Date: January 26, 2017 / Posted by Glenn Mitchell

The Big Bash League has become a juggernaut. The sixth edition of the Twenty20 franchise league has again broken records.

Last night’s crowd at the Gabba for the second semi-final between Brisbane Heat and Sydney Sixers took the aggregate tournament attendance to 1,032,165. With the final still to be played on Saturday at the WACA Ground, BBL06 will register a new 35-match attendance record, eclipsing the existing record of 1,030,495 from last season.

When the BBL moved to its current 35-game schedule in 2012-13, the aggregate crowd was 503,262. Attendances have more than doubled since then.

This season’s average attendance will be over 30,000 per match against the 14,379 in 2012-13.

With the Scorchers moving from the 21,000-seat WACA Ground to the new 60,000-seat Perth Stadium next season another rise in attendance figures will likely be on the cards.
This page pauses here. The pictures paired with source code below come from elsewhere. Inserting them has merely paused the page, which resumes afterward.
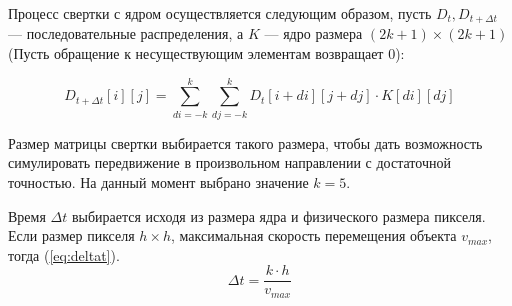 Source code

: Процесс свертки с ядром осуществляется следующим образом, пусть $D_t, D_{t+\Delta t}$ ---
последовательные распределения, а $K$ --- ядро размера $(2k+1) \times (2k+1)$
(Пусть обращение к несуществующим элементам возвращает 0):

\begin{equation}
  D_{t+\Delta t}[i][j] = \sum\limits_{di=-k}^k \sum\limits_{dj=-k}^k D_t[i+di][j+dj] \cdot K[di][dj]
\end{equation}

Размер матрицы свертки выбирается такого размера, чтобы дать возможность симулировать
передвижение в произвольном направлении с достаточной точностью. На данный момент выбрано
значение $k = 5$.

Время $\Delta t$ выбирается исходя из размера ядра и физического размера пикселя.
Если размер пикселя $h \times h$, максимальная скорость перемещения объекта $v_{max}$,
тогда (\ref{eq:deltat}). 
\begin{equation}\label{eq:deltat}
  \Delta t = \frac {k \cdot h} {v_{max}}
\end{equation}

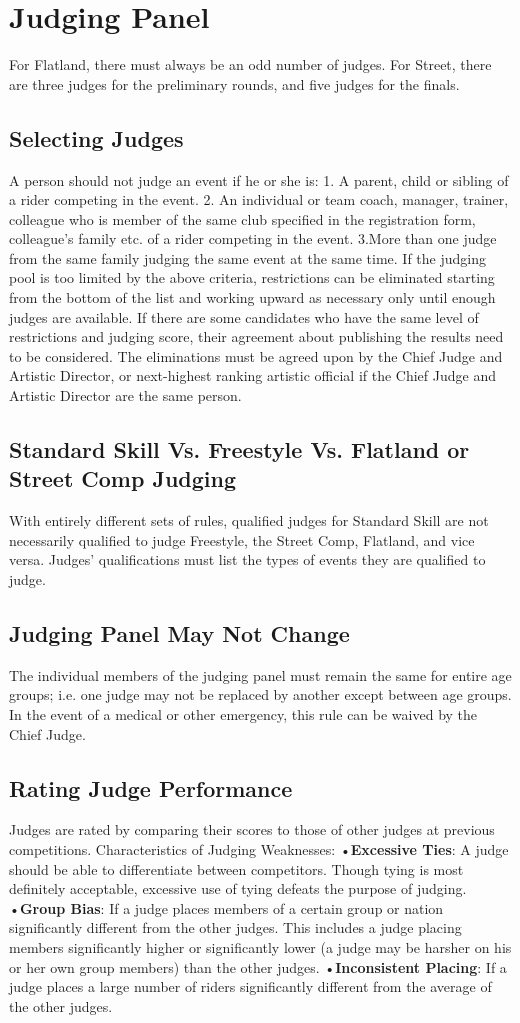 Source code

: \section{Judging Panel}
For Flatland, there must always be an odd number of judges. For Street, there are three judges for the preliminary rounds, and five judges for the finals.
\subsection{Selecting Judges}
A person should not judge an event if he or she is:
1. A parent, child or sibling of a rider competing in the event.
2. An individual or team coach, manager, trainer, colleague who is member of the same club specified in the registration form, colleague’s family etc. of a rider competing in the event.
3.More than one judge from the same family judging the same event at the same time. 
If the judging pool is too limited by the above criteria, restrictions can be eliminated starting from the bottom of the list
and working upward as necessary only until enough judges are available. If there are some candidates who have the same level of restrictions and judging score, their agreement about publishing the results need to be considered. The eliminations must be agreed upon by the Chief Judge and Artistic Director, or next-highest ranking artistic official if the Chief Judge and Artistic Director are the same person.
\subsection{Standard Skill Vs. Freestyle Vs. Flatland or Street Comp Judging}
With entirely different sets of rules, qualified judges for Standard Skill are not necessarily qualified to judge Freestyle, the Street Comp, Flatland, and vice versa. Judges' qualifications must list the types of events they are qualified to judge.
\subsection{Judging Panel May Not Change}
The individual members of the judging panel must remain the same for entire age groups; i.e. one judge may not be replaced by another except between age groups. In the event of a medical or other emergency, this rule can be waived by the Chief Judge.
\subsection{Rating Judge Performance}
Judges are rated by comparing their scores to those of other judges at previous competitions. Characteristics of Judging
Weaknesses:
•\textbf{Excessive Ties}: A judge should be able to differentiate between competitors. Though tying is most definitely
acceptable, excessive use of tying defeats the purpose of judging.
•\textbf{Group Bias}: If a judge places members of a certain group or nation significantly different from the other judges. This includes a judge placing members significantly higher or significantly lower (a judge may be harsher on his or her own group members) than the other judges.
•\textbf{Inconsistent Placing}: If a judge places a large number of riders significantly different from the average of the other judges.

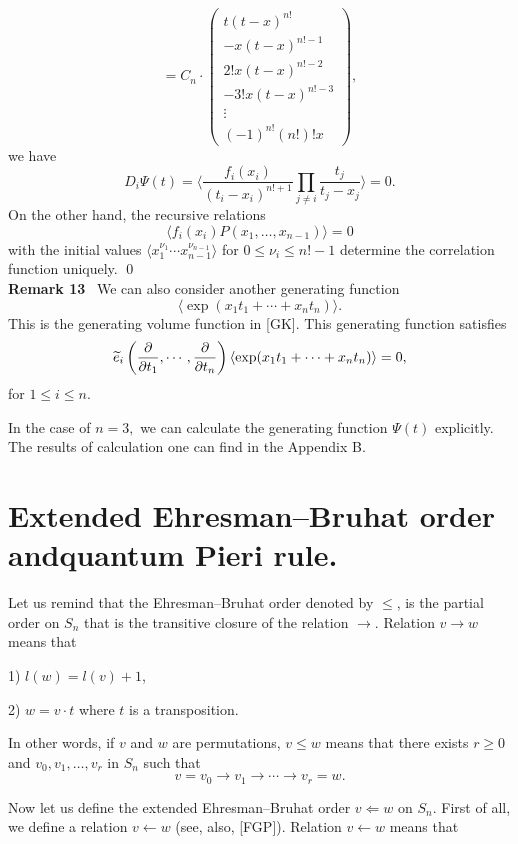 {{\[= C_n \cdot 
\left( \begin{array}{c}
t(t-x)^{n!} \\ -x(t-x)^{n!-1} \\ 2! x(t-x)^{n!-2} 
\\ -3! x(t-x)^{n!-3} \\ \vdots \\ (-1)^{n!}(n!)!x
\end{array} \right) , \] 
we have 
\[ D_i \Psi(t)
= \langle \frac{f_i(x_i)}{(t_i - x_i)^{n!+1}}
\prod_{j \not= i}\frac{t_j}{t_j - x_j} 
 \rangle 
= 0. \] 
On the other hand, the recursive relations 
\[ \langle f_i(x_i) P(x_1,\ldots ,x_{n-1}) 
\rangle = 0 \] 
with the initial values 
$\langle x_1^{\nu_1}\cdots x_{n-1}^{\nu_{n-1}} \rangle $ 
for $0\leq \nu_i \leq n!-1$ 
determine the correlation function uniquely. \qed
\smallskip \\ 
{\bf Remark 13} \ We can also consider another generating 
function 
\[ \langle \exp(x_1 t_1 + \cdots + x_n t_n) \rangle .\] 
This is the generating volume function in [GK]. This 
generating function satisfies 
\[ {\widetilde e}_i \left( \frac{\partial}{\partial t_1},\cdots , 
\frac{\partial}{\partial t_n}\right) 
\langle \exp (x_1 t_1 + \cdots + x_n t_n) \rangle 
= 0, \] 
for $1\leq i \leq n.$ \bigskip 
 
In the case of $n=3,$ we can calculate the generating 
function $\Psi (t)$ explicitly. The results of calculation one can find
in the Appendix B.

\section{Extended Ehresman--Bruhat order and\break quantum Pieri rule.}

Let us remind that the Ehresman--Bruhat order denoted by $\le$, 
is the partial order on $S_n$ 
that is the transitive closure of the relation $\rightarrow$. Relation 
$v\to w$ means that

1) $l(w)=l(v)+1$,

2) $w=v\cdot t$ where $t$ is a transposition.

In other words, if $v$ and $w$ are permutations, $v\le w$ means that 
there exists $r\ge 0$ and $v_0,v_1,\ldots ,v_r$ in $S_n$ such that
$$v=v_0\to v_1\to\cdots\to v_r=w.
$$

Now let us define the extended Ehresman--Bruhat order $v\Leftarrow w$ on 
$S_n$. First of all, we define a relation $v\leftarrow w$ (see, also, [FGP]). 
Relation $v\leftarrow w$ means that

}}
For Cricket Australia, the BBL has been a godsend.

When the next Big Bash TV deal is signed, CA will savour a quantum leap in rights fees. The Ten Network secured the current broadcast rights in 2013 for $20m per year. When the present agreement ends next year industry insiders predict the rights could go for as much as $60m per season.

Such is the drawing power of the BBL, last week, except for the Nick Kyrgios match on Wednesday night, it rated better than the Australian Open on the Seven Network.

Once again, it has also pulled larger TV audiences than Australia’s one-day matches against Pakistan.

Cast an eye over any of the telecasts and you will see a higher proportion of children in the crowd when compared to the other forms of the sport.

There are numerous ‘hooks’ that have help attract the youth market – scheduling the tournament in its entirety during the school holidays; the fact the match is all over inside four hours; and the constant razzmatazz, music and pyrotechnics.

What remains to be seen is what the viewing habits of these new fans will be in the decades ahead.

Cricket Australia will be hoping that the fledgling supporters follow the path that David Warner did with his international playing career – moving from T20 to ODI to Tests.

If my 11-year-old son is a barometer the transition will take a while.

He very quickly became a rusted-on Perth Scorchers member and fan. He will be at the final on Saturday, along with three mates from his junior cricket team. Yet, when asked if he wanted to go to the ODI between Australia and Pakistan last week at the WACA Ground his response was a definitive ‘no’. The answer would have been the same had it been a Test match in prospect.

As I am penning this column he is glued to the TV watching the Heat-Sixers semi-final. He will be unlikely to give today’s ODI at Adelaide Oval more than a cursory glance on the television. And this from a boy who is being raised in a household of cricket purists.

Richie Benaud opined 30-odd years ago that Test cricket would, in time, become primarily a television event, one that would be followed intermittently on the tube rather than from the ground.

In most countries that has become the norm. Except for England, Australia and India crowds have thinned substantially.

Even in India, where the sport is followed with an affection akin to what Brazilians have for football, cities like Delhi, Nagpur and Mohali rarely manage half-filled stadia.

Whilst Australia has led the move to day-night Tests, and with it a spike in crowds, it is hard to envisage the longest form of the game ever attracting the global spectator base of year’s past.

But, in the end, how important is that in the grand scheme of things?

While some will never see T20 as being ‘real cricket’ it nonetheless helps underpin the longer forms. Spectator numbers dropped off when ODIs became a widespread phenomenon. Nowadays, the T20s have drawn spectators away from the 50-over game.

In the end, though, each of those spectators is watching the game of cricket.

They may not be watching the form that all of us prefer but I would contend that more people turn out to watch the sport nowadays then in past years, and surely, for the sport that is a good thing.

In any business, and that is what the game is at the elite level, the key is attracting clientele.

Presently, cricket is maximising that by catering for varied tastes.

In the end the whole is made up of various parts. And in the current day those parts add up to a sport that is in good health in this country.